Procion dyes as affinity ligands and reporter groups for dihydrofolate reductase from Walker 256 carcinoma.

Procion dye - agarose matrices were investigated for isolation of dihydrofolate reductase (FAH2R) from Walker 256 carcinosarcoma. Cibacron blue F3GA, Procion blue MX4GD, Procion blue HERD, and Procion red H3BN covalently bound to agarose adsorbed greater than 85% of pure FAH2R from 100 mM imidazole buffer, pH 6.3, and this enzyme was specifically and quantitatively eluted with 1 mM folate. The capacity and selectivity of the dye-agarose matrices were greater at low dye incorporation. Difference spectroscopy of the FAH2R - Cibacron blue F3GA complex indicated that 2 mol of the dye were bound in hydrophobic environments with each mole of the enzyme.

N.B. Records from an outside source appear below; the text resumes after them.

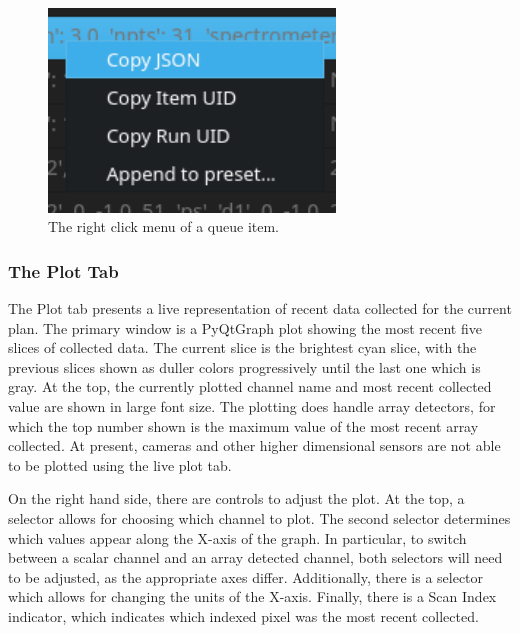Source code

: \begin{figure}
\includegraphics[width=3in]{"acquisition/images/right_click_menu"}
\caption[Right click menu]{
	The right click menu of a queue item.
}
\label{acq:fig:right_click}
\end{figure}

\subsubsection{The Plot Tab}

The Plot tab presents a live representation of recent data collected for the current plan.
The primary window is a PyQtGraph\cite{} plot showing the most recent five slices of collected data.
The current slice is the brightest cyan slice, with the previous slices shown as duller colors progressively until the last one which is gray.
At the top, the currently plotted channel name and most recent collected value are shown in large font size.
The plotting does handle array detectors, for which the top number shown is the maximum value of the most recent array collected.
At present, cameras and other higher dimensional sensors are not able to be plotted using the live plot tab.

On the right hand side, there are controls to adjust the plot.
At the top, a selector allows for choosing which channel to plot.
The second selector determines which values appear along the X-axis of the graph.
In particular, to switch between a scalar channel and an array detected channel, both selectors will need to be adjusted, as the appropriate axes differ.
Additionally, there is a selector which allows for changing the units of the X-axis.
Finally, there is a Scan Index indicator, which indicates which indexed pixel was the most recent collected.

NADPH and folate (at twofold molar excess over enzyme) or 1 M KCl displaced only 1 mol of Cibacron blue F3GA. This dye interacted stoichiometrically in a specific manner with the active site of FAH2R probably spanning the folate and NADP binding sites. The second dye molecule appears to be bound in a nonspecific hydrophobic manner. Selected Procion dye - agarose matrices can be used for partial purification of FAH2R from tumor homogenate.